Thermal Quenching Mechanism of Metal-Metal Charge Transfer State Transition Luminescence Based on Double-Band-Gap Modulation.

Bi-related metal-to-metal charge transfer (MMCT) transition phosphors are expected to become a new class of solid-state luminescent materials due to their unique broadband long-wavelength emission; however, the main obstacle to their application is the thermal quenching effect. In this study, one novel thermal quenching mechanism of Bi-MMCT transition luminescence is proposed by introducing electron-transfer potential energy (Δ).
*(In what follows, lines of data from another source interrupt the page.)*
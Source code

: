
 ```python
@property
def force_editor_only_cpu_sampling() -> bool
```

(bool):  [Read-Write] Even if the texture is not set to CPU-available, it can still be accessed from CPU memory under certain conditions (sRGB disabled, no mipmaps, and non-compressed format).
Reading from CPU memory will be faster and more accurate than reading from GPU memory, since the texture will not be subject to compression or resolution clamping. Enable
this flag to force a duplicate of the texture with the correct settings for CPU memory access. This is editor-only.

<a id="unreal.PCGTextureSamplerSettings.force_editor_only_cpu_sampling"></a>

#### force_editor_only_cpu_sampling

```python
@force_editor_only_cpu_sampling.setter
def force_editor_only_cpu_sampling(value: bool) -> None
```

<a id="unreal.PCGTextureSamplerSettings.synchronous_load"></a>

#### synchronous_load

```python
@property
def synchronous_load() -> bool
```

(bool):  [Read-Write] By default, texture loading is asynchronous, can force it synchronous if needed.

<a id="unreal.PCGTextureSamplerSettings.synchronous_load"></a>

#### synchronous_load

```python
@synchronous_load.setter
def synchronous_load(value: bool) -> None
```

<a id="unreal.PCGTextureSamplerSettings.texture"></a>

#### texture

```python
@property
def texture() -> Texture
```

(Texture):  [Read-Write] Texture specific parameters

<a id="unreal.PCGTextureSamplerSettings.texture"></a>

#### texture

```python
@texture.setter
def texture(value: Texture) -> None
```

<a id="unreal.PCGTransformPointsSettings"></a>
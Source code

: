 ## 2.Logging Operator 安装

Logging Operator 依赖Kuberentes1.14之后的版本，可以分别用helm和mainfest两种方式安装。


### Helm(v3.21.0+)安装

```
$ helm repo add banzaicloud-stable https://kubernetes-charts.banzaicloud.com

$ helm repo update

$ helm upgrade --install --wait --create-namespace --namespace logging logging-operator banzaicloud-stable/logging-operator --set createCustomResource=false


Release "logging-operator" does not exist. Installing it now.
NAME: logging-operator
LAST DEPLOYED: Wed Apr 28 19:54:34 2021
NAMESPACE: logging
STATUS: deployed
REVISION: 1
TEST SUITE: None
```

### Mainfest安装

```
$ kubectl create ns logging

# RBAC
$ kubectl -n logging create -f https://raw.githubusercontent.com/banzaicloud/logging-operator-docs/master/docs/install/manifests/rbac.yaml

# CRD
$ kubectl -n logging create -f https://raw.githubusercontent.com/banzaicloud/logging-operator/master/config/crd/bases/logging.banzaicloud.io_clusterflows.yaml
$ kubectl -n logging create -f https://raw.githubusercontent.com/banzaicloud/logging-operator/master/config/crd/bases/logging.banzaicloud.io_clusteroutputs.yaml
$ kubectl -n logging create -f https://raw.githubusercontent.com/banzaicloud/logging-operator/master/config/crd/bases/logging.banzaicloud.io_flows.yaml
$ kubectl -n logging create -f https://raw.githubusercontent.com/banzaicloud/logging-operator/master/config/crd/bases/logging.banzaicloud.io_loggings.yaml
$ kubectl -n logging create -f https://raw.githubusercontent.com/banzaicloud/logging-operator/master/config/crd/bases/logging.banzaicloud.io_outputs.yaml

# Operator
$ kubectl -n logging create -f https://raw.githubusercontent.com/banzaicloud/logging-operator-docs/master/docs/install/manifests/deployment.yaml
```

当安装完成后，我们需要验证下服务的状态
YVPO:0.01Bi (YVPO:Bi) is used as the model; when the band gap of the activator Bi increases from 3.44 to 3.76 eV and the band gap of the host YVPO widens from 2.75 to 3.16 eV, the electron-transfer potential energy (Δ) decreases and the thermal quenching activation energy (Δ) increases, which result in the relative emission intensity increasing from 0.06 to 0.64 at 303-523 K. Guided by density functional calculations, the thermal quenching mechanism of the Bi-MMCT state transition luminescence is revealed by the double-band-gap modulation model of the activator ion and the matrix. This study improves the thermal quenching theory of different types of Bi transition luminescence and offers one neo-theory guidance for the contriving and researching of high-quality luminescence materials.